The Indian have made pact to muscle up to Straya; that their new breed of intemperate Sikh warriors, steaming out of the burgeoning middle classes, are ready to rumble with the pack of wild dogs.
Fair enough.
Woof.
Just don't squeal like pigs when you're not winning... like you did last summer. "Only one team had played the match, blah, blah." Protests. Effigies. Donkeys. Monkeys. Maa Ki.
Jonny Pierik:
India's behaviour is disgraceful
ANIL Kumble had the Indian press corp in raptures last summer when he declared: "Only one team had played the match in the right spirit."
The tourists – both players and media – were dismayed with the events of India's Sydney Test loss to Australia, remembered for the ugly spat between Andrew Symonds and Harbhajan Singh and shocking umpiring decisions.
The Indian captain's comment lit an explosive fuse that raged for months.
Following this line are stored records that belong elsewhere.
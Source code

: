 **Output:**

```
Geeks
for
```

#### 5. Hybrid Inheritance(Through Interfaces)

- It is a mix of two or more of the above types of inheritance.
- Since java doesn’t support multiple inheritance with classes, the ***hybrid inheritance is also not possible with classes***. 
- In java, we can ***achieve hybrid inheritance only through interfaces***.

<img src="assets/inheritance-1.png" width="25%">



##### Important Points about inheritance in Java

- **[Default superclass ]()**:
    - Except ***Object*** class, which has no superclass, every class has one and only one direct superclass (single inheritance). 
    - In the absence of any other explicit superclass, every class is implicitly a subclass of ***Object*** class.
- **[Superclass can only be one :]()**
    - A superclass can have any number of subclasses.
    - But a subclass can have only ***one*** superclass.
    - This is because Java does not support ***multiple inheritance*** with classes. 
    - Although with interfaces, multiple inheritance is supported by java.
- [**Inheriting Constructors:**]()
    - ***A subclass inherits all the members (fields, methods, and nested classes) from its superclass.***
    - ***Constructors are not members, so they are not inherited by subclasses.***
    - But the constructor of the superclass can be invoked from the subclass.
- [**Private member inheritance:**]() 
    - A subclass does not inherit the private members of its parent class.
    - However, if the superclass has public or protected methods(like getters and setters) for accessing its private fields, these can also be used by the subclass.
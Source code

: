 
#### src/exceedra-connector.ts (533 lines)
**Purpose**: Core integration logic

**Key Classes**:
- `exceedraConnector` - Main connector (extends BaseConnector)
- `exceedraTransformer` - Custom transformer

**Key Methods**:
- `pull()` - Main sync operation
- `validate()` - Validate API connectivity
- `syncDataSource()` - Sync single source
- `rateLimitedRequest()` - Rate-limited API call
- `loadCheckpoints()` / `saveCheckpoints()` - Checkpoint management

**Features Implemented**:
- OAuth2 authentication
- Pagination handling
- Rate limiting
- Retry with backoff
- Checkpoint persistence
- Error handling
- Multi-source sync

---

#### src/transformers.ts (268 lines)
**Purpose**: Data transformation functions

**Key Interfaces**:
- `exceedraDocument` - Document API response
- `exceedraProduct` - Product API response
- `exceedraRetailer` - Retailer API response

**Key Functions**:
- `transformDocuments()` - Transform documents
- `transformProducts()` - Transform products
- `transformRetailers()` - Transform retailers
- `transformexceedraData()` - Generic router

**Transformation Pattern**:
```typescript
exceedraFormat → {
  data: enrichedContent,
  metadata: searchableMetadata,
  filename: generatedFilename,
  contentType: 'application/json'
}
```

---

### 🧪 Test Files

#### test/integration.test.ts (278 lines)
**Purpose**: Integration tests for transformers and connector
But yesterday the injured skipper was noticeably quiet when his team motored to a victory tainted by ugly local tactics that were by no means in the "spirit of the game".
I respectfully have to disagree with Samir: Gideon Haigh is right. India want their curry and eat it, too.
Although it is a commonplace that Australia is the world's most aggressive team, it is actually more accurate to describe them as the world's most consistently and uniformly aggressive team. That is, where a number of teams exhibit aggression in spasms and phases, and certain individuals from other countries are inclined to throw regular weight around, Australians are better at maintaining a lounging, low-level hostility at all times. Indeed, one of the bones Ponting has picked with India is that their players appear to vary in their willingness to contest. He complained, for instance, when the hosts, chockfull of cheek in the first two games of last year's one-day series, suddenly took umbrage in the third: "If the Indians can play the sort of cricket they did play for the first couple of games and then completely turn around and go the other way in the other games, it showed us how fake, if you like, the first part of the series was as far as they're concerned." One of the reasons Bhajjigate festered on in January, I suspect, was a residual annoyance about what Australians see as an Indian tendency to periodically redefine the acceptable level of on-field belligerence. Thus Ponting's hankering to obtain an ICC determination of what was beyond the pale - not a wise move, really, considering the ICC needs a committee to determine the day of the week.
A poll: Which Aussie course of action would you like to see?
a. Shut up, head down, stiff upper lip, ignore, dignity, application, diligence, manners, courtesy, sportsmanship, win well, lose well.
b. Next time an Indian chips an Aussie, he gets a punch in the mouth.
Not that we're advocating violence.
On 3AW this morning Jon Anderson said, in effect, "the Aussies are just getting their own back." Balls! Two wrong-uns don't make a right-un. Straya have made a concerted effort to clean up their act. CricAussie, the ICC and the BCCI agreed. And yet, hot on the heels of the Indians chucking the toys out of the crib in Australia, here they are doing every single thing they whinged about. Sledging: Rollerboy, we know you said monkey. Claiming catches: don't lie, MS, you know the ball bounced. Not walking: who's the "cheat" now, Verandah?
In short: bad losers, worse winners.
In the vernacular: front runners, soft cocks.